§ **THE PROBLEM**
Scan the entries for lines containing the string "dash". Reply with how many there are, and nothing else.
- - - - - - -
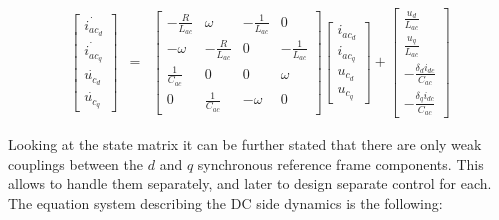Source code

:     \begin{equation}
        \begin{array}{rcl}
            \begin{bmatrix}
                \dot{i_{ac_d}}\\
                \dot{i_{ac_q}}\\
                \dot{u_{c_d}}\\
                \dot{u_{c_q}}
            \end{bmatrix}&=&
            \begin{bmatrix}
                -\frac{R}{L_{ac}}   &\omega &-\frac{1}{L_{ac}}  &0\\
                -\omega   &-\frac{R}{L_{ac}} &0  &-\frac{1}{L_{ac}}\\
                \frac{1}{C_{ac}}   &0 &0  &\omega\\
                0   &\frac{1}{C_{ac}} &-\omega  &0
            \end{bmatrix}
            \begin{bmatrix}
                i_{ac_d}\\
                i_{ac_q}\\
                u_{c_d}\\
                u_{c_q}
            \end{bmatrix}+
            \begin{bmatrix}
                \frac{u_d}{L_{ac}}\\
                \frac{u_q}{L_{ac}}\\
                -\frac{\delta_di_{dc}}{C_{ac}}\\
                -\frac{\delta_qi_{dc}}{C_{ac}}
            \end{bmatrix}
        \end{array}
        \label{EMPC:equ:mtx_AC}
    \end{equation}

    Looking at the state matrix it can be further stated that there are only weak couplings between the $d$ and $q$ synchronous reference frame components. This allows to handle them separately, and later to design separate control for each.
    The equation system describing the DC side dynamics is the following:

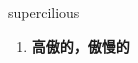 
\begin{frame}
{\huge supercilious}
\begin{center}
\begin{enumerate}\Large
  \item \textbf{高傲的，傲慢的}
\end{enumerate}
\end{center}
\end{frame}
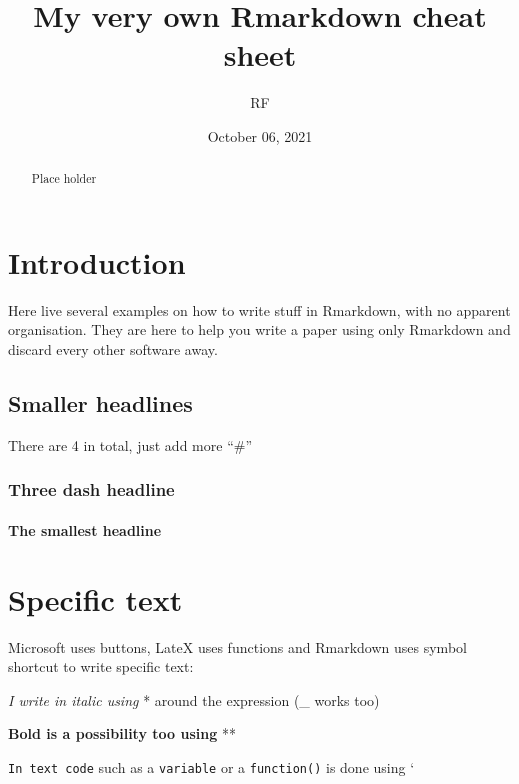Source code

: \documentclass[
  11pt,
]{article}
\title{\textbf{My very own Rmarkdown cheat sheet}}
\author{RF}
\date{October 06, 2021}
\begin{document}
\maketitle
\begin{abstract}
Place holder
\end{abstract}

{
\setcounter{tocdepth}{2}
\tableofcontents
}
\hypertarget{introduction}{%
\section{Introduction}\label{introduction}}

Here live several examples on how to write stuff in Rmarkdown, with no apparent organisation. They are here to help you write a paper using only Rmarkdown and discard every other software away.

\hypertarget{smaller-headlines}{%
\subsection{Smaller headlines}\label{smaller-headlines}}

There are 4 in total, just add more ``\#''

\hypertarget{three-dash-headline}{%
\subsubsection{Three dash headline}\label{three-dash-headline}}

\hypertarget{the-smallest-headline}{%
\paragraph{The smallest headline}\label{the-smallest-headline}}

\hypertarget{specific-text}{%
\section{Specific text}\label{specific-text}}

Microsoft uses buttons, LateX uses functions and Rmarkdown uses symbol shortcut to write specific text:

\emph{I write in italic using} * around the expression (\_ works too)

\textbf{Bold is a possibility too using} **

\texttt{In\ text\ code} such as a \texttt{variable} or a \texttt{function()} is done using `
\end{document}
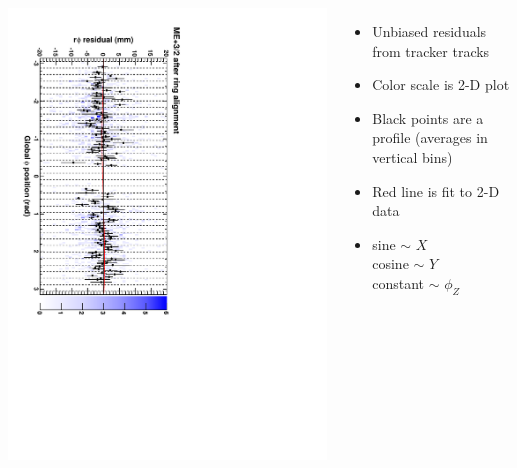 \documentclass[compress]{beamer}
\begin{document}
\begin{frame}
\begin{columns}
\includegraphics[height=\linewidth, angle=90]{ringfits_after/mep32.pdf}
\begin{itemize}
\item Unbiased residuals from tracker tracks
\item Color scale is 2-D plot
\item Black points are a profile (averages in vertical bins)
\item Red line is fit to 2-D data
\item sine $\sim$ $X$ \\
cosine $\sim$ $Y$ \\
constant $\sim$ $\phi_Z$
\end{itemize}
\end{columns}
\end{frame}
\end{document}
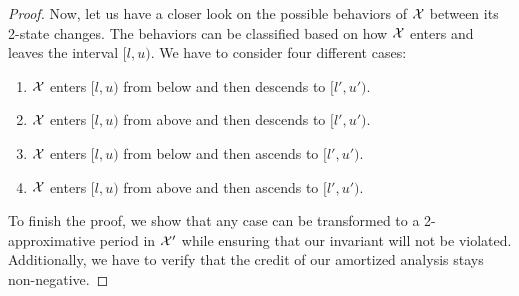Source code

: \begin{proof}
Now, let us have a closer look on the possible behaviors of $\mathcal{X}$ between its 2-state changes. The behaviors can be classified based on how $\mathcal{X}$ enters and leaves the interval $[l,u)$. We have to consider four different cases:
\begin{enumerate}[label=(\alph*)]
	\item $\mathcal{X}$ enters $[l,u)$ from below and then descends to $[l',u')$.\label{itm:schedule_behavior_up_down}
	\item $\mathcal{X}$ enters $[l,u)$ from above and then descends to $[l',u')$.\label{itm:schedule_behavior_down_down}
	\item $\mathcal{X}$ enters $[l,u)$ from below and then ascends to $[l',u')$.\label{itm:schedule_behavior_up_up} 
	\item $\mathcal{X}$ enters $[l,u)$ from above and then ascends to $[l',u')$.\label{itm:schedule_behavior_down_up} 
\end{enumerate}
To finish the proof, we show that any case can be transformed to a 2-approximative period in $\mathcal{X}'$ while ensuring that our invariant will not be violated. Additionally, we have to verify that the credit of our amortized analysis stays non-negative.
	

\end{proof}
- - - - - - -
§ **EXERCISE RESPONSE**
2